Kosta, please read St. Jerome before you make such statements. St. Jerome was an agent of Pope St. Damasus, and worked much of his life in the employ of the Papacy. St. Jerome was what would today be termed an "extreme Papalist" or "ultramontantist".

My words are spoken to the sucessor of the fisherman, to the disciple of the cross. I follow no leader but Christ and join in communion with none but Your Blessedness, that is, with the chair of Peter. I know that this is the rock on which the Church has been built. Whoever eats the Lamb outside this house is profane. Anyone who is not in the ark of Noah will perish when the flood prevails ... I do not know Vitalis, Meletius I reject, and I ignore Paulinius...
-St. Jerome, Letter to Pope St. Damasus 15.2 (374 AD)

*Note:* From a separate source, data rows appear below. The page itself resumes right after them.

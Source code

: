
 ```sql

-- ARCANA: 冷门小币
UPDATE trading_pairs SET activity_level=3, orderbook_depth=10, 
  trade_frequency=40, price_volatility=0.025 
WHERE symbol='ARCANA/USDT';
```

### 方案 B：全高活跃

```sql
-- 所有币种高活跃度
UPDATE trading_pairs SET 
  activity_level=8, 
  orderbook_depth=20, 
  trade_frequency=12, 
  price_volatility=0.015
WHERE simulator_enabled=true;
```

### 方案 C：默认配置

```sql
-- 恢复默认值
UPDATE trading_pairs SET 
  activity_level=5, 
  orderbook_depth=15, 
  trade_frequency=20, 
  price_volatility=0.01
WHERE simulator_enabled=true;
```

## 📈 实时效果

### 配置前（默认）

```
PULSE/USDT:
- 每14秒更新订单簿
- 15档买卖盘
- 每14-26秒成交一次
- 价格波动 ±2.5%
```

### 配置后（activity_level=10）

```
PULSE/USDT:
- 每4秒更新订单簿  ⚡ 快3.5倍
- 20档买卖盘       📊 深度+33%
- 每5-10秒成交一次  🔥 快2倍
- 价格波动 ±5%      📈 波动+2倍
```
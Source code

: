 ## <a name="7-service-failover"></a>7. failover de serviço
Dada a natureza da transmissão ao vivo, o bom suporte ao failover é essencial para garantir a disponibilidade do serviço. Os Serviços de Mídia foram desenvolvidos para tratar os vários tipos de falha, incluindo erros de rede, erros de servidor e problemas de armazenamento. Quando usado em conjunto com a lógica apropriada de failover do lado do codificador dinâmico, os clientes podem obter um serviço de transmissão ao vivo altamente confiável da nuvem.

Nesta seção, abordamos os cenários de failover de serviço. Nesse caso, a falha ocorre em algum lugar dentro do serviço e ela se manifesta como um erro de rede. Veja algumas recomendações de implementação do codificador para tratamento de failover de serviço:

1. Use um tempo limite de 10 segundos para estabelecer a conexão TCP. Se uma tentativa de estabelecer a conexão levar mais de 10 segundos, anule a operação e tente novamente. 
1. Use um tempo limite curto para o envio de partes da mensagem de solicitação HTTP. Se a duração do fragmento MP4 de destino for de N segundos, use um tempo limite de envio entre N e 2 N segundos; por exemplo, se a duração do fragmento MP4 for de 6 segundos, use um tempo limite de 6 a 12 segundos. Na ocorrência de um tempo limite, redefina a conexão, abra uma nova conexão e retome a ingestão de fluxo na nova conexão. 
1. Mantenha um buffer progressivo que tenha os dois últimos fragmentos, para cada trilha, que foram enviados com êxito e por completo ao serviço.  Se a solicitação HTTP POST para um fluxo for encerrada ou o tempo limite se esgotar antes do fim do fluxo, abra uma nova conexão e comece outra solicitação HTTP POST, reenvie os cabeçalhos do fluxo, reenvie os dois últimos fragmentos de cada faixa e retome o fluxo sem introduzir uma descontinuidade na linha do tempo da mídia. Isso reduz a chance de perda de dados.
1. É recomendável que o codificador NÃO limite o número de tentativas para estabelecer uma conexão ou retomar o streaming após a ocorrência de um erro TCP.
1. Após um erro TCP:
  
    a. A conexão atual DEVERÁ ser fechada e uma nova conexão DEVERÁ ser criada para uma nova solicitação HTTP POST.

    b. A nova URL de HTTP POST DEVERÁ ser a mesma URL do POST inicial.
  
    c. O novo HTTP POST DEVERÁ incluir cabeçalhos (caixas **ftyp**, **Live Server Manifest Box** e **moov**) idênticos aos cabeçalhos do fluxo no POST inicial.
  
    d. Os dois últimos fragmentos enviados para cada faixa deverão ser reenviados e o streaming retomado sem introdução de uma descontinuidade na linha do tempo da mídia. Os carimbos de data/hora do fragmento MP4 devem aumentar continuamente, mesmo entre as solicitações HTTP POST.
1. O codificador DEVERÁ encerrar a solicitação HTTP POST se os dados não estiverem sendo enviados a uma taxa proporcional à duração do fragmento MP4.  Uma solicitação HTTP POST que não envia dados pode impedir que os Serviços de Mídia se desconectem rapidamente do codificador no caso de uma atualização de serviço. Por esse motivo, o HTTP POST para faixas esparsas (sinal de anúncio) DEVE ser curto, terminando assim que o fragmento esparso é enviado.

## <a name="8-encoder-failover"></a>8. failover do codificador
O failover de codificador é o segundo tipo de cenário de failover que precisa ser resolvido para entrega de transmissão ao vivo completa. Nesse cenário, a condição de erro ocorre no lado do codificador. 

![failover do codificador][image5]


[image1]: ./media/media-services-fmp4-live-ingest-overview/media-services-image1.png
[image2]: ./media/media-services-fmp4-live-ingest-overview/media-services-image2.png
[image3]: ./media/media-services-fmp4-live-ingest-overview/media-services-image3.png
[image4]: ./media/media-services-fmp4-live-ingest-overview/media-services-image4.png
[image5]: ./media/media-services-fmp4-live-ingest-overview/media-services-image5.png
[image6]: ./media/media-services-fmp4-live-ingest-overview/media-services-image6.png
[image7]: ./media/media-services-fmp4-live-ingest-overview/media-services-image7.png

The Church here is split into three parts, each eager to seize me for its own ... Meanwhile I keep crying: "He that is joined to the chair of Peter is accepted by me!" Meletius, Vitalis, and Paulinus each claims to be loyal to you, which I could believe did only one make the claim. As it is, either two of them are lying, or else all three. Therefore I implore Your Blessedness by the cross of the Lord, by the necessary glory of our faith, the Passion of Christ - that as you follow the Apostles in dignity may you follow them also in worth, ... tell me by letter with whom it is that I should communicate in Syria. Despise not a soul for whom Christ died!
-St. Jerome, Letter to Pope St. Damasus 16.2 (374 AD)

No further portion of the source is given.